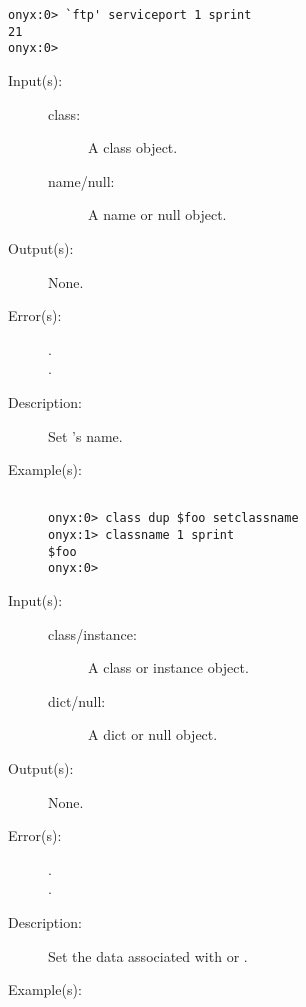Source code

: \begin{description}
\begin{description}
\begin{verbatim}
onyx:0> `ftp' serviceport 1 sprint
21
onyx:0>
		\end{verbatim}
	\end{description}
\label{systemdict:setclassname}
\item[{\onyxop{class name/null}{setclassname}{--}}: ]
	\begin{description}\item[]
	\item[Input(s): ]
		\begin{description}\item[]
		\item[class: ]
			A class object.
		\item[name/null: ]
			A name or null object.
		\end{description}
	\item[Output(s): ] None.
	\item[Error(s): ]
		\begin{description}\item[]
		\item[.]
		\item[.]
		\end{description}
	\item[Description: ]
		Set 's name.
	\item[Example(s): ]\begin{verbatim}

onyx:0> class dup $foo setclassname
onyx:1> classname 1 sprint
$foo
onyx:0>
		\end{verbatim}
	\end{description}
\label{systemdict:setdata}
\item[{\onyxop{class/instance dict/null}{setdata}{--}}: ]
	\begin{description}\item[]
	\item[Input(s): ]
		\begin{description}\item[]
		\item[class/instance: ]
			A class or instance object.
		\item[dict/null: ]
			A dict or null object.
		\end{description}
	\item[Output(s): ] None.
	\item[Error(s): ]
		\begin{description}\item[]
		\item[.]
		\item[.]
		\end{description}
	\item[Description: ]
		Set the data associated with  or .
	\item[Example(s): ]\begin{verbatim}


\end{verbatim}
\end{description}
\end{description}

Exercise directions. Please write the data out again exactly, but do not carry over the pictures.

Answer for the task.
Source code

: \begin{description}
\begin{description}
\begin{verbatim}
onyx:0> `ftp' serviceport 1 sprint
21
onyx:0>
		\end{verbatim}
	\end{description}
\label{systemdict:setclassname}
\item[{\onyxop{class name/null}{setclassname}{--}}: ]
	\begin{description}\item[]
	\item[Input(s): ]
		\begin{description}\item[]
		\item[class: ]
			A class object.
		\item[name/null: ]
			A name or null object.
		\end{description}
	\item[Output(s): ] None.
	\item[Error(s): ]
		\begin{description}\item[]
		\item[.]
		\item[.]
		\end{description}
	\item[Description: ]
		Set 's name.
	\item[Example(s): ]\begin{verbatim}

onyx:0> class dup $foo setclassname
onyx:1> classname 1 sprint
$foo
onyx:0>
		\end{verbatim}
	\end{description}
\label{systemdict:setdata}
\item[{\onyxop{class/instance dict/null}{setdata}{--}}: ]
	\begin{description}\item[]
	\item[Input(s): ]
		\begin{description}\item[]
		\item[class/instance: ]
			A class or instance object.
		\item[dict/null: ]
			A dict or null object.
		\end{description}
	\item[Output(s): ] None.
	\item[Error(s): ]
		\begin{description}\item[]
		\item[.]
		\item[.]
		\end{description}
	\item[Description: ]
		Set the data associated with  or .
	\item[Example(s): ]\begin{verbatim}


\end{verbatim}
\end{description}
\end{description}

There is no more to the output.